**What to do:**
In the entries below, find the string "tymu" and return each line holding it.

**Dataset entries:**
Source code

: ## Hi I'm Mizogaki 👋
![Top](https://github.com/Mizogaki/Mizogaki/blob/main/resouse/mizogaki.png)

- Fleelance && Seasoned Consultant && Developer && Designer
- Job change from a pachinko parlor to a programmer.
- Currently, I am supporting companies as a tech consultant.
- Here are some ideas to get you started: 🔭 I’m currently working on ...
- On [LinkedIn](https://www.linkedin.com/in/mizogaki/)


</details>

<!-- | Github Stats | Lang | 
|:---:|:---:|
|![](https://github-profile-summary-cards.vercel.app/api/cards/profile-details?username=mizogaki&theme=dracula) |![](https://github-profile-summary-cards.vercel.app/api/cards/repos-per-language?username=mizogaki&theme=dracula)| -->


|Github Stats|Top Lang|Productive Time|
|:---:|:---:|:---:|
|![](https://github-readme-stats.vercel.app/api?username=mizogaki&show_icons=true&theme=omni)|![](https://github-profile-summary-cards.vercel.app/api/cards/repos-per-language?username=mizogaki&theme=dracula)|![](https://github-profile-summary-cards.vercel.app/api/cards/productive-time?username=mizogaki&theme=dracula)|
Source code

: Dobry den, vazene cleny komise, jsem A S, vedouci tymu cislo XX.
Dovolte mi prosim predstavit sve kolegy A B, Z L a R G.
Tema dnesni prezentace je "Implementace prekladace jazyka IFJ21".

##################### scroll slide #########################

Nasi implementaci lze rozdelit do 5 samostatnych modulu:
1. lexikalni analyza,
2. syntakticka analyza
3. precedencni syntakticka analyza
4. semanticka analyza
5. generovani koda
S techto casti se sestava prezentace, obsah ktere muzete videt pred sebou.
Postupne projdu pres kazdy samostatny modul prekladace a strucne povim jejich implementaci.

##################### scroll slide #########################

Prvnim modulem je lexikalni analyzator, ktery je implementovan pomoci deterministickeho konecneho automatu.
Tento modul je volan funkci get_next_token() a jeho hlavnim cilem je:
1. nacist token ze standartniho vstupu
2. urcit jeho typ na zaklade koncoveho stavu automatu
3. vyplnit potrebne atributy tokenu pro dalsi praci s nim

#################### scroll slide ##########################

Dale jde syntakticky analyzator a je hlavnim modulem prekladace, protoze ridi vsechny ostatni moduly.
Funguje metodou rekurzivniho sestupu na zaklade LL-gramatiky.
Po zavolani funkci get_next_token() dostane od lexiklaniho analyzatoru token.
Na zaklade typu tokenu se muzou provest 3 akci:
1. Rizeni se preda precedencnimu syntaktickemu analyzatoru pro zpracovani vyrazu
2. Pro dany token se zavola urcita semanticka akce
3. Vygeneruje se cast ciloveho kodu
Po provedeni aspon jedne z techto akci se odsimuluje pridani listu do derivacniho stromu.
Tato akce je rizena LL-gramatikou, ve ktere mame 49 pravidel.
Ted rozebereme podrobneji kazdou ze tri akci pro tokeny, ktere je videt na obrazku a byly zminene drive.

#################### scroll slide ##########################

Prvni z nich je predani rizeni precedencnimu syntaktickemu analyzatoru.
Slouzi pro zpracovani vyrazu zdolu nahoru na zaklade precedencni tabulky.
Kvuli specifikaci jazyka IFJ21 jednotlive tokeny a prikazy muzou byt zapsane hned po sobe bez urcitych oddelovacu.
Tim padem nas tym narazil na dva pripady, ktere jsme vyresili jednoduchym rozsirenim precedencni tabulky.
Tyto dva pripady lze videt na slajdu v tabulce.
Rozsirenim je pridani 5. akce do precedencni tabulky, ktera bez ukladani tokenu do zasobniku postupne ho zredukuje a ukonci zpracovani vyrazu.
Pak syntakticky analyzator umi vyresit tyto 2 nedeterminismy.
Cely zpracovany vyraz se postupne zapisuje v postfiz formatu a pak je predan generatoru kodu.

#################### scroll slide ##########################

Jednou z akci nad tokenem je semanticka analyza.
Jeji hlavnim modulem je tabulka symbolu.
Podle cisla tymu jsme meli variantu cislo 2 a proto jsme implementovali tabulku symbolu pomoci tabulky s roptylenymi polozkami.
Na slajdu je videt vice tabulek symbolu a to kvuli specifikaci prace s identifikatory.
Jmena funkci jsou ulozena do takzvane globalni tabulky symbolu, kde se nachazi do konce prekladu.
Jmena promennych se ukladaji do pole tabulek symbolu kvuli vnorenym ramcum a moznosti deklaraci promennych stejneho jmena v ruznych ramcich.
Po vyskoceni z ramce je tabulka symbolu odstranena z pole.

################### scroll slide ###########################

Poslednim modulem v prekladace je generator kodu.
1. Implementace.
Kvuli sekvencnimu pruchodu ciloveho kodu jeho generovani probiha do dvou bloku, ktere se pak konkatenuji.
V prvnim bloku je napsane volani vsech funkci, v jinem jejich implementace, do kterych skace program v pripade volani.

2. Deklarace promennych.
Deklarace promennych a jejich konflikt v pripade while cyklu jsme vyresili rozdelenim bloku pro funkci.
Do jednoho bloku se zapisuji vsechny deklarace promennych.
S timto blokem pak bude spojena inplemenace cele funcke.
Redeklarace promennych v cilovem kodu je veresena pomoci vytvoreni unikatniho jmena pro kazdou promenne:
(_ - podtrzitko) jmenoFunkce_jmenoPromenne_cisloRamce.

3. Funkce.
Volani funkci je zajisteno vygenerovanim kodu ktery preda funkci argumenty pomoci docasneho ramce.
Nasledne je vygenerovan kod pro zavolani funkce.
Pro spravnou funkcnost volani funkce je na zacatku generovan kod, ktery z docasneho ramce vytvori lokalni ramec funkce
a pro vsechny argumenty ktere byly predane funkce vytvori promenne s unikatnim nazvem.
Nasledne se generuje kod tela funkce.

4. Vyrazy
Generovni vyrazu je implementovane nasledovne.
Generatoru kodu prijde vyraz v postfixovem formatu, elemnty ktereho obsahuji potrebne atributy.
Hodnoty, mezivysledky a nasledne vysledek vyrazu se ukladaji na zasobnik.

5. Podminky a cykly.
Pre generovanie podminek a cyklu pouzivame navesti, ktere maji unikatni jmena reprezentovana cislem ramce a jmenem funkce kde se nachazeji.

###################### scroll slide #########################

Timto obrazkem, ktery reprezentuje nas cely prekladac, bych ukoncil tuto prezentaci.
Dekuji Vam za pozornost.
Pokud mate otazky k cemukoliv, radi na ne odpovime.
---
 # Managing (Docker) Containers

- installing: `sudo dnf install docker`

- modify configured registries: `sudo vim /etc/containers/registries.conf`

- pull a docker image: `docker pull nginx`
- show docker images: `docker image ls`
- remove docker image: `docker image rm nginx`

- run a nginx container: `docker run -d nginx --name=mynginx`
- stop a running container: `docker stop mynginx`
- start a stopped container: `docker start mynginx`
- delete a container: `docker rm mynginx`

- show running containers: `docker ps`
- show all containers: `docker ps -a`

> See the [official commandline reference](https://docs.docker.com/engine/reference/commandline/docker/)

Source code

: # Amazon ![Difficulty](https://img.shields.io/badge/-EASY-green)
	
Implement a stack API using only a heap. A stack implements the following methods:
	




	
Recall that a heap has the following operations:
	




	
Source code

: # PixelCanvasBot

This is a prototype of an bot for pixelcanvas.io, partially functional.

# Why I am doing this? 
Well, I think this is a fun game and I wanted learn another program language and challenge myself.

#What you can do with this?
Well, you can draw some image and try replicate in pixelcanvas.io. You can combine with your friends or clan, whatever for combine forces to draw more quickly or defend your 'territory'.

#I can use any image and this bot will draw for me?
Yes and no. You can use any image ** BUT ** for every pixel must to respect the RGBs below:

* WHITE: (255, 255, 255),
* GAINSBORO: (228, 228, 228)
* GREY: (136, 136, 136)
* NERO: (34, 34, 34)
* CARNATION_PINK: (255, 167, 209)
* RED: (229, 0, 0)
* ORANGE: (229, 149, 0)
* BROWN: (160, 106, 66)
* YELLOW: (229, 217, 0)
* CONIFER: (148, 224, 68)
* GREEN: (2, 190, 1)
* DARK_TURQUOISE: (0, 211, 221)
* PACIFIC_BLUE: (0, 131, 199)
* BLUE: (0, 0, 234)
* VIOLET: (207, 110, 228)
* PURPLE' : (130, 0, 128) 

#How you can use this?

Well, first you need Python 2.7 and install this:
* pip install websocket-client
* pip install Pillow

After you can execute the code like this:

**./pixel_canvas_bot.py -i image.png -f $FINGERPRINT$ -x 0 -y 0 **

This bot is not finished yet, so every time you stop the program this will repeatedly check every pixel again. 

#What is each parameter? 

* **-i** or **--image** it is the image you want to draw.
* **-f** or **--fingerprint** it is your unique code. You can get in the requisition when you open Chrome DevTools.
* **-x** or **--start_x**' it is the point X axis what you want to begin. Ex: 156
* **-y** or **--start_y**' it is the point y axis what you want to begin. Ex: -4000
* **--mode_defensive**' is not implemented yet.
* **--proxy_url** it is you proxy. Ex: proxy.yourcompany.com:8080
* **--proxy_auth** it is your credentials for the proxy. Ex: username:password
...
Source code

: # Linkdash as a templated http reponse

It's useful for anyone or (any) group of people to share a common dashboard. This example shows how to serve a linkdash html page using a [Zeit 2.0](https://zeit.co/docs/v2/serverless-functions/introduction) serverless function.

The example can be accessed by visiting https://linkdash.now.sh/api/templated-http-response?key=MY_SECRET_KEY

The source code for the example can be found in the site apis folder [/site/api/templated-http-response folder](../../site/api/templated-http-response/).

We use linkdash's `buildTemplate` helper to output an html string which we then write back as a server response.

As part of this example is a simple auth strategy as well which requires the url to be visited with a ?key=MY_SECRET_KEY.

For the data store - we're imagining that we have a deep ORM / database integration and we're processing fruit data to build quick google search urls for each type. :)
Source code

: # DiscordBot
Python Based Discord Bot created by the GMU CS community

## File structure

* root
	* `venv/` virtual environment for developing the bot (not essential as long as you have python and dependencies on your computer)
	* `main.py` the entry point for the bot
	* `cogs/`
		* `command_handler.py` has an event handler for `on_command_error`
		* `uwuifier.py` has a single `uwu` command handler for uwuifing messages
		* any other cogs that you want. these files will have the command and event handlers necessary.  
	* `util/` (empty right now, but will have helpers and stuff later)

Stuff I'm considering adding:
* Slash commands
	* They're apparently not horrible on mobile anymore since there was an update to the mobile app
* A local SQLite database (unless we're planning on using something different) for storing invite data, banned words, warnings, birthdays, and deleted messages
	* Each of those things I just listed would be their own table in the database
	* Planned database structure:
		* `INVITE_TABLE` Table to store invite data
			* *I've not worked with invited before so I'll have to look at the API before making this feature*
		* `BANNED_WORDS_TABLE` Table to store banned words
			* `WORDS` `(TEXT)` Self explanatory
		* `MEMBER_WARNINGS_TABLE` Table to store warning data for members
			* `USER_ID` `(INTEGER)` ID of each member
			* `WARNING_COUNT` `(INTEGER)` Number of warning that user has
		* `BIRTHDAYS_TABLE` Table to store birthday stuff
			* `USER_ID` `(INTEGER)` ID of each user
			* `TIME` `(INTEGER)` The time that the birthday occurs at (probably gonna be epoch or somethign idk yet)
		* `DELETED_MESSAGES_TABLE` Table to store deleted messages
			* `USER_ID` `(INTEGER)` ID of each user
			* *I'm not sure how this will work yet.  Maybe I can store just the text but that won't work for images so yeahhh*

**Exercise answer:**
: Dobry den, vazene cleny komise, jsem A S, vedouci tymu cislo XX.
Podle cisla tymu jsme meli variantu cislo 2 a proto jsme implementovali tabulku symbolu pomoci tabulky s roptylenymi polozkami.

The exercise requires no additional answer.